_WHAT YOU NEED TO DO_
In the records below, count every line containing "geometry". Reply with the number only.

INPUT FOR THIS TASK: Begin

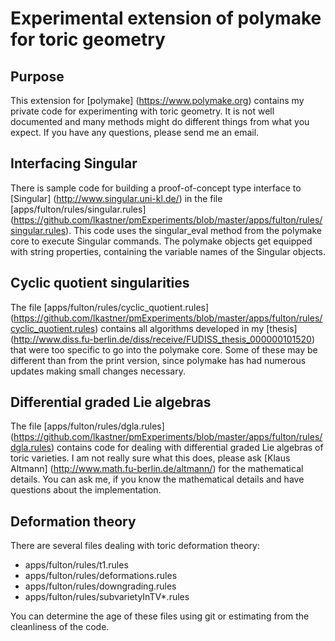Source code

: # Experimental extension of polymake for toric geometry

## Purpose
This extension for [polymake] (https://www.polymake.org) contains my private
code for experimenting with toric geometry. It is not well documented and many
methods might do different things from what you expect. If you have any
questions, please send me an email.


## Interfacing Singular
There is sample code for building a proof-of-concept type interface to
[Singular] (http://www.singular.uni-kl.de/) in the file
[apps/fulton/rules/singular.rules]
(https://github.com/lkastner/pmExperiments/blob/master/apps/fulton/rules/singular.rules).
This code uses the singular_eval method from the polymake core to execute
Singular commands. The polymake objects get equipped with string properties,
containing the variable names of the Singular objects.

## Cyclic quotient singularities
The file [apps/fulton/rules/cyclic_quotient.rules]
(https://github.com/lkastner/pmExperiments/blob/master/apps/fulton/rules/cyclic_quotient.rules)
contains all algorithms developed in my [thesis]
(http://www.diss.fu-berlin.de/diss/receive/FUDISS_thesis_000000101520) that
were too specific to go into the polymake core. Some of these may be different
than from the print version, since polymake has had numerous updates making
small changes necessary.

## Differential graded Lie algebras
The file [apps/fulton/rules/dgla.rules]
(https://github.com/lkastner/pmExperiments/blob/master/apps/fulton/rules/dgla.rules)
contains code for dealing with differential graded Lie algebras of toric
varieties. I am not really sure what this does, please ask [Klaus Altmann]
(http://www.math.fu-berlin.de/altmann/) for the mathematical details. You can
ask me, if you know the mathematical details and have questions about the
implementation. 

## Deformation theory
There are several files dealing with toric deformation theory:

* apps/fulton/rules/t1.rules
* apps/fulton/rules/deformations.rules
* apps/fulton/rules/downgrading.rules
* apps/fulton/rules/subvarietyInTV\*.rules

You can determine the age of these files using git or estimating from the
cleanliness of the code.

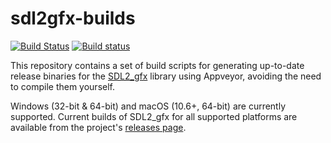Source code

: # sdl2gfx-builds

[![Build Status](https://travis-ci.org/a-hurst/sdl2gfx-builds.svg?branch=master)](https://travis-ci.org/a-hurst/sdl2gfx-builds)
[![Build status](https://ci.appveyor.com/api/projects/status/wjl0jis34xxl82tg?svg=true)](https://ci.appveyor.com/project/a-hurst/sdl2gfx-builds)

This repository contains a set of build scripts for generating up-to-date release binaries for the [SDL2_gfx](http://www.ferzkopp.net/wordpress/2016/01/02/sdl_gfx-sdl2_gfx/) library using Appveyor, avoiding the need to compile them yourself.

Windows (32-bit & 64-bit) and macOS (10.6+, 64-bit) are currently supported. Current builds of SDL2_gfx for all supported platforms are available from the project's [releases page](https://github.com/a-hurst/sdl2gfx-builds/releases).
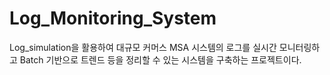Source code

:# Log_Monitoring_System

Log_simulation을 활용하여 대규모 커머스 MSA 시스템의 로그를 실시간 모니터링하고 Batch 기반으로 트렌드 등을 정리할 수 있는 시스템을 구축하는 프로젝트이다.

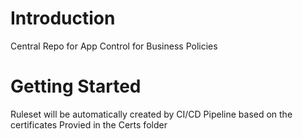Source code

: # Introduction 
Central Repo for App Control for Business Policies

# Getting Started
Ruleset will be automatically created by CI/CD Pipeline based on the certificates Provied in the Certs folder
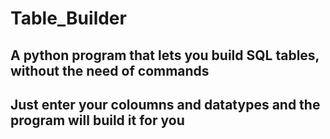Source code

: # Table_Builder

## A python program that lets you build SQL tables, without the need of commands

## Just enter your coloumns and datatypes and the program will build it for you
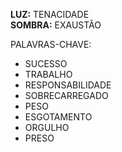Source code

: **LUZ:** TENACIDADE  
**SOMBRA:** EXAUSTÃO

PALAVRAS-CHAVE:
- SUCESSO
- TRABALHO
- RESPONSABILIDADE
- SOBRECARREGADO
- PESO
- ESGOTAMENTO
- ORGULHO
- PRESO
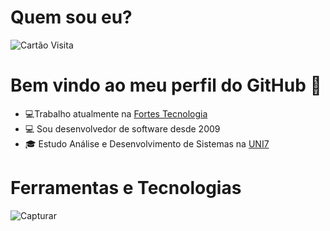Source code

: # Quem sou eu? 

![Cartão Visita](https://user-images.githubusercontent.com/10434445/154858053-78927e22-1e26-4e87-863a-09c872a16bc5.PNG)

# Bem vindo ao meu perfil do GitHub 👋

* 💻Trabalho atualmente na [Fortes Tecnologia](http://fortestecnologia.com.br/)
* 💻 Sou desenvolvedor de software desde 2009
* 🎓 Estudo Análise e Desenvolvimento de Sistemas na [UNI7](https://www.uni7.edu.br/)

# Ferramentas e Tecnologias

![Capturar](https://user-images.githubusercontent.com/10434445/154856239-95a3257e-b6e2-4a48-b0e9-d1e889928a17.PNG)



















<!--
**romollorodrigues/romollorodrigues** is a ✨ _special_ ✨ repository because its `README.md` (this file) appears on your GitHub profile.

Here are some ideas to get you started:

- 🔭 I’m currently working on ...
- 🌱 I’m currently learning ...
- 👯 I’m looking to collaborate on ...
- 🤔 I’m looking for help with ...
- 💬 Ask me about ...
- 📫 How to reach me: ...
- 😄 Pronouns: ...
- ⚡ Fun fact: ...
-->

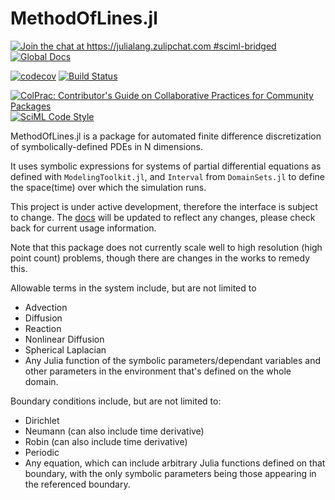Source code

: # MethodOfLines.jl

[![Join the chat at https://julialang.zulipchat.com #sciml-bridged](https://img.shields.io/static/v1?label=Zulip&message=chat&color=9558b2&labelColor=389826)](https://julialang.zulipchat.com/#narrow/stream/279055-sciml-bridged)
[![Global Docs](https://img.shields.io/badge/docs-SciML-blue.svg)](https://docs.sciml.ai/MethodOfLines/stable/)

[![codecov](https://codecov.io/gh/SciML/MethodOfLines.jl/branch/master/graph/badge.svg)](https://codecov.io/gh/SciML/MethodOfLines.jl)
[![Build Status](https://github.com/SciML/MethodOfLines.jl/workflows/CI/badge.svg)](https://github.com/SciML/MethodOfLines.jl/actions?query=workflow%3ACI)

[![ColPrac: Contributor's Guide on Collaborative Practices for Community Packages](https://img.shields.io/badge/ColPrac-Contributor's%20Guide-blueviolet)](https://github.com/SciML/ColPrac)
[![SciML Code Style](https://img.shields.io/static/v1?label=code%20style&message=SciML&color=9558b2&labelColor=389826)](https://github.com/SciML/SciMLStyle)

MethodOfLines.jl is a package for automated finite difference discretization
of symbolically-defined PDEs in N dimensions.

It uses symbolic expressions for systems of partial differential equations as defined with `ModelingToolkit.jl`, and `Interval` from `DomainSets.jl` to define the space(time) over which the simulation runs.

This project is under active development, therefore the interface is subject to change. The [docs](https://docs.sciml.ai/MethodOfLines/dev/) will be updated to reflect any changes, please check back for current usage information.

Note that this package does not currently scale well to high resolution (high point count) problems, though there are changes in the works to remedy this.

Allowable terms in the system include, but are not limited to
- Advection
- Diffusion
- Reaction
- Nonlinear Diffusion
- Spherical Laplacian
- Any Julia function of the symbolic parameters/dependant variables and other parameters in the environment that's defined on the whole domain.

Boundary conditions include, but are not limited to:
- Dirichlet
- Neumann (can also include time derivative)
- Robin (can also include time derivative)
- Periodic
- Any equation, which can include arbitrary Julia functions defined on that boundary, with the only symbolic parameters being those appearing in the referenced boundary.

INPUT FOR THIS TASK: End
INPUT FOR THIS TASK: Begin

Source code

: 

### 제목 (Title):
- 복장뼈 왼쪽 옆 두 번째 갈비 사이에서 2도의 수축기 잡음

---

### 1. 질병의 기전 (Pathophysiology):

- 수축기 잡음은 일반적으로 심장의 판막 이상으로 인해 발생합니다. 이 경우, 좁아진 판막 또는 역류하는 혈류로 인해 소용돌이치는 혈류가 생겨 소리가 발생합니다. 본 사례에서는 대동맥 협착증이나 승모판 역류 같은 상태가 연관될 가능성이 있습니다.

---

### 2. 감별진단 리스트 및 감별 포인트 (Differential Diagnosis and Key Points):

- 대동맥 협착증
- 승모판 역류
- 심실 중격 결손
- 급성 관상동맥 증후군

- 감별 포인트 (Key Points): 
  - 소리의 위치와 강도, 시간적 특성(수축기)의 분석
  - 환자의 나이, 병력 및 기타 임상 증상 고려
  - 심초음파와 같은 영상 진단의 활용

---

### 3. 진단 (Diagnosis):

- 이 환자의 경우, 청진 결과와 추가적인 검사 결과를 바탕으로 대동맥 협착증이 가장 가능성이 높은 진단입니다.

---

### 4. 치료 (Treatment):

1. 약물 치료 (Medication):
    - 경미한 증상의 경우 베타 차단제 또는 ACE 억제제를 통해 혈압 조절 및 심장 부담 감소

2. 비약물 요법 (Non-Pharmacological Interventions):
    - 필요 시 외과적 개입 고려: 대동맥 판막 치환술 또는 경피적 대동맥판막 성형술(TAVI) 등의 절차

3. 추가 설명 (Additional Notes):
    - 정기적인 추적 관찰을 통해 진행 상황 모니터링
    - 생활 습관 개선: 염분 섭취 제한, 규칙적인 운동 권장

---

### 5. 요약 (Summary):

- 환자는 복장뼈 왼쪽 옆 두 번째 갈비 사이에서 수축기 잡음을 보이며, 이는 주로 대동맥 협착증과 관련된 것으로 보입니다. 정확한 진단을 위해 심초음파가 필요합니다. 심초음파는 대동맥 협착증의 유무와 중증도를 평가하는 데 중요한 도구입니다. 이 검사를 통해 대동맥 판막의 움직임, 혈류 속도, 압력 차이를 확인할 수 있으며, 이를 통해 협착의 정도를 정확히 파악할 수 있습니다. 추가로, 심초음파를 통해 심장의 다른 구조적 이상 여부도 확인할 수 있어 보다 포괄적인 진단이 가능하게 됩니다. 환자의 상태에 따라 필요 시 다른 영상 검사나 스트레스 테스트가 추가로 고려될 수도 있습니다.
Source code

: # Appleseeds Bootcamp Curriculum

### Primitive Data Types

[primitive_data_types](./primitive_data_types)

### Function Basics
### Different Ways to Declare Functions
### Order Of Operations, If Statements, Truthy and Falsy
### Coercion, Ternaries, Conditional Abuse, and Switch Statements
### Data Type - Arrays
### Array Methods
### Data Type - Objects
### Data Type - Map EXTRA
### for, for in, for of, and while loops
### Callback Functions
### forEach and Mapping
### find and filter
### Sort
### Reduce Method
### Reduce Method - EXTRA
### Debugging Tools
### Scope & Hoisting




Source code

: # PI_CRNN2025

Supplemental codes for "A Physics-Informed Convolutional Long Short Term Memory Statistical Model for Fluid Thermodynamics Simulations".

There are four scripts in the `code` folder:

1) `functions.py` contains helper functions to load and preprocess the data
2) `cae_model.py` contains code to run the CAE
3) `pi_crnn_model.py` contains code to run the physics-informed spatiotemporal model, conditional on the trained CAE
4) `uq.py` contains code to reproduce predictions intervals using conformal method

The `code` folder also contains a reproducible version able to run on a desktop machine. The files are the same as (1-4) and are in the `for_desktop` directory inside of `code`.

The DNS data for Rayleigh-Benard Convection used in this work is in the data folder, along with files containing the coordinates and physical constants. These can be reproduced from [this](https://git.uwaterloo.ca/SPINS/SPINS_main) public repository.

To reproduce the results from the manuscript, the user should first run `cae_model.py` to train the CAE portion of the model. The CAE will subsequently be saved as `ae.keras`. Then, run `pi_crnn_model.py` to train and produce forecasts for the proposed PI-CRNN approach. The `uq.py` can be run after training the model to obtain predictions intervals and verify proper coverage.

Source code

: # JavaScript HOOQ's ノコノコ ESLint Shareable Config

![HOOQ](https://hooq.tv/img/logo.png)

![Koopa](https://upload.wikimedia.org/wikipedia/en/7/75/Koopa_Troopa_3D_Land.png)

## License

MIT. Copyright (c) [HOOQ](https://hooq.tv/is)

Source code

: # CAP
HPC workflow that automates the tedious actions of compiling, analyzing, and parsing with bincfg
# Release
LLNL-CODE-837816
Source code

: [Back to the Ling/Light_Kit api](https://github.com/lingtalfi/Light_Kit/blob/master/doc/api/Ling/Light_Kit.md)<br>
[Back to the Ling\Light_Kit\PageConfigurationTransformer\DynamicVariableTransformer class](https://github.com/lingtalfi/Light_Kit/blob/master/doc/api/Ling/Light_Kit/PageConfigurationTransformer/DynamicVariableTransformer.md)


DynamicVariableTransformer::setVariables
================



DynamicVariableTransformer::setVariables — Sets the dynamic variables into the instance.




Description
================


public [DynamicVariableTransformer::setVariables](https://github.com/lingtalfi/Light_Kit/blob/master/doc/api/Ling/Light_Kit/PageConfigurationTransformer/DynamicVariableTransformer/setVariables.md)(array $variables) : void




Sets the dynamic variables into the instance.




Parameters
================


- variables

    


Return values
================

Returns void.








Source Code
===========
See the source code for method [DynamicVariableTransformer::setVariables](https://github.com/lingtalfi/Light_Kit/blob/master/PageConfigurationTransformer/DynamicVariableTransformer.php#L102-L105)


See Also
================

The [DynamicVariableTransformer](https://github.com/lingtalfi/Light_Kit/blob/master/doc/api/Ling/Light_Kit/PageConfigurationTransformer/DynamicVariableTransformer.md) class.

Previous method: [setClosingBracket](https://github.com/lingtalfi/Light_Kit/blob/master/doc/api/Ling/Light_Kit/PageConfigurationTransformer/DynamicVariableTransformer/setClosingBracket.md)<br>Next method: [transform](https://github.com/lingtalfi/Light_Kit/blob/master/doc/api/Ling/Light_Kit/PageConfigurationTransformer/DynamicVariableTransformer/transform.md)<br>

INPUT FOR THIS TASK: End
INPUT FOR THIS TASK: Begin

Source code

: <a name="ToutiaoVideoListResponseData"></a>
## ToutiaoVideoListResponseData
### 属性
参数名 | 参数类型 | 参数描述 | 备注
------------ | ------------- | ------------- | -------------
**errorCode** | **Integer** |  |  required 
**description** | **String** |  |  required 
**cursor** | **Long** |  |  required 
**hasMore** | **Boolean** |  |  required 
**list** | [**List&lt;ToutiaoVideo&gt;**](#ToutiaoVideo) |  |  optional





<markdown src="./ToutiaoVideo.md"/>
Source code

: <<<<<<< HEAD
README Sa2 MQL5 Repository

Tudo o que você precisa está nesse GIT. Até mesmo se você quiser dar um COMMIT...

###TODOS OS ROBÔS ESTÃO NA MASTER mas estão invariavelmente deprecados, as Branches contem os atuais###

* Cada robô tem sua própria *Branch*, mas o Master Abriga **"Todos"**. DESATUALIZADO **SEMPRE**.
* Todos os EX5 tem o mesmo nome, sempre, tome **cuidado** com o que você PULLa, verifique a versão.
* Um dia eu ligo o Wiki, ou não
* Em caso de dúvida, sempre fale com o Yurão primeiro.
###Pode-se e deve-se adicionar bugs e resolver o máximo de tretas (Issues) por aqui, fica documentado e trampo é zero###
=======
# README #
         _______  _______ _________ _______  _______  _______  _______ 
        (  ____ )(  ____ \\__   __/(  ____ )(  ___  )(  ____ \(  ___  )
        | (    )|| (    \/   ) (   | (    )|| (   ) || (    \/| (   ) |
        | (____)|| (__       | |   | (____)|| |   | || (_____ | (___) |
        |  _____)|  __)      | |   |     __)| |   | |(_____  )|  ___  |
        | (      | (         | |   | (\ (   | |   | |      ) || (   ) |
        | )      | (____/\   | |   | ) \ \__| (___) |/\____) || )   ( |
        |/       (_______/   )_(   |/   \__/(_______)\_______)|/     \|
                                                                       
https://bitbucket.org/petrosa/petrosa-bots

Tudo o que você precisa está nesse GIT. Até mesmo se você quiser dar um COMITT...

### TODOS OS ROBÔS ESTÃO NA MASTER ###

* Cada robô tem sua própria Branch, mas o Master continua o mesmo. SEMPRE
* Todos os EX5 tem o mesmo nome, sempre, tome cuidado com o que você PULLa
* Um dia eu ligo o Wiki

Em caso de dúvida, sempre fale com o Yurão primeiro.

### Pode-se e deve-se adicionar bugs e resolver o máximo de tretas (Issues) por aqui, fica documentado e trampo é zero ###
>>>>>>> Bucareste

INPUT FOR THIS TASK: End

_EXERCISE OUTPUT_
2